It was reported a few hours ago in an exclusive by the New York Post that Apple Inc. (NASDAQ:AAPL) was given favorable treatment when it won its prime real estate in the Grand Central Terminal in Manhattan, according to an audit report from the state comptroller’s office.
A case of railroading by Apple?
The report alleges that the Metropolitan Transportation Authority (MTA), which leases its terminal floor space to vendors, had set up a bidding process in collusion with Apple to essentially eliminate all other possible bidders for the spot in Grand Central – a spot previously occupied by the Metrazur restaurant, which moved out upon a $5 million buyout by Apple, according to the report by State Comptroller Thomas DiNapoli.
In the report, Apple allegedly was in back-door meetings with MTA officials for as much as two years prior to the bidding process for the old Metrazur spot on the balcony of Grand Central, and Apple supposedly helped the MTA establish an unusual hurdle in the bid process, which essentially wiped out most competition – specifically, a provision stating that a bidder must produce $5 million in cash up front (like Apple did) – within a 30-day bidding window. In addition, the audit claimed that Apple even tried to get reimbursed by taxpayers for about $2 million of the $5 million metrazue buyout deal, but the MTA refused.
However, while Apple pays more than $1 million in rent this year (four times as much as Metrazur paid) for its space, it doesn’t have to share its revenues with the MTA – a deal that none of the other 100 retailers in Grand Central has.
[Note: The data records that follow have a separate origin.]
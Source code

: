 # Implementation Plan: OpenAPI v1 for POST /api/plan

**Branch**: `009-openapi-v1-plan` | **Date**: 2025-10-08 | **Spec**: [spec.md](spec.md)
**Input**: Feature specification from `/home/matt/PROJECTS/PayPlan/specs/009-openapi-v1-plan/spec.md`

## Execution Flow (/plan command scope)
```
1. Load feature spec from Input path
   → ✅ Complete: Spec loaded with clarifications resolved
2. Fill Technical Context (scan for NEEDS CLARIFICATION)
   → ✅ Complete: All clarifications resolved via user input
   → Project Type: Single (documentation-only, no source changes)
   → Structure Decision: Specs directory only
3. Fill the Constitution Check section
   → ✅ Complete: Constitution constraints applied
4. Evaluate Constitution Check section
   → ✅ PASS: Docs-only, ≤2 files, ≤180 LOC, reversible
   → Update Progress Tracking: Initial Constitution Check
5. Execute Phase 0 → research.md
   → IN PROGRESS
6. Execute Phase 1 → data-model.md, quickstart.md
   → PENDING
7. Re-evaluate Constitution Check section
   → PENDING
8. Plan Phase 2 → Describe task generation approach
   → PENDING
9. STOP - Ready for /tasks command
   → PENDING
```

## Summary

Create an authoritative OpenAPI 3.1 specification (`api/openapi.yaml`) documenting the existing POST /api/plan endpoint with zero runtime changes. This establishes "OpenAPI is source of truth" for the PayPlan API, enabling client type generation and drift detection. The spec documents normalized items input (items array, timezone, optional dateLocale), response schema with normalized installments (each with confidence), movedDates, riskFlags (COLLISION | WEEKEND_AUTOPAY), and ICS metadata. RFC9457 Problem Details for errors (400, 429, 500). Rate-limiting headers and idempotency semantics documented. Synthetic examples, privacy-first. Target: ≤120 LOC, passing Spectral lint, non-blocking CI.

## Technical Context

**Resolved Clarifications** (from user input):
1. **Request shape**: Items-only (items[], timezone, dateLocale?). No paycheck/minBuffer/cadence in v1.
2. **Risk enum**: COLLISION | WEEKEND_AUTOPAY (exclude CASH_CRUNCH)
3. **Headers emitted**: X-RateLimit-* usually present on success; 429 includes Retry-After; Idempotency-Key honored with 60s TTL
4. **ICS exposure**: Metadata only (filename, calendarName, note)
Of course, the MTA is up in arms, denying the allegations and accusing the comptroller’s office of “overt bias against the MTA and Apple.” Teh MTA maintained its big process was “open, transparent, and followed both the letter and the spirit of the law.”
While the Metrazur restaurant did get its share of customers, the recognizable Apple logo now in that space has caused a definite uptick in traffic in the terminal, as well as customers for Apple, the MTA claimes. And that, it says, would help increase the value of the other retailers in the terminal – which means the MTA expects some offset in revenue that is claimed to be lost by not getting a percentage of Apple’s revenues. The higher traffic in the terminal because of Apple, the MTA maintains, will help increase traffic across all the retailers, which would increase their revenues and thus increase MTA’s average revenue from those retailers.
Does Apple ruthlessly railroad its competitors? That has been rumored and bandied about before, but this is just an audit from one New York state office. You can be the judge.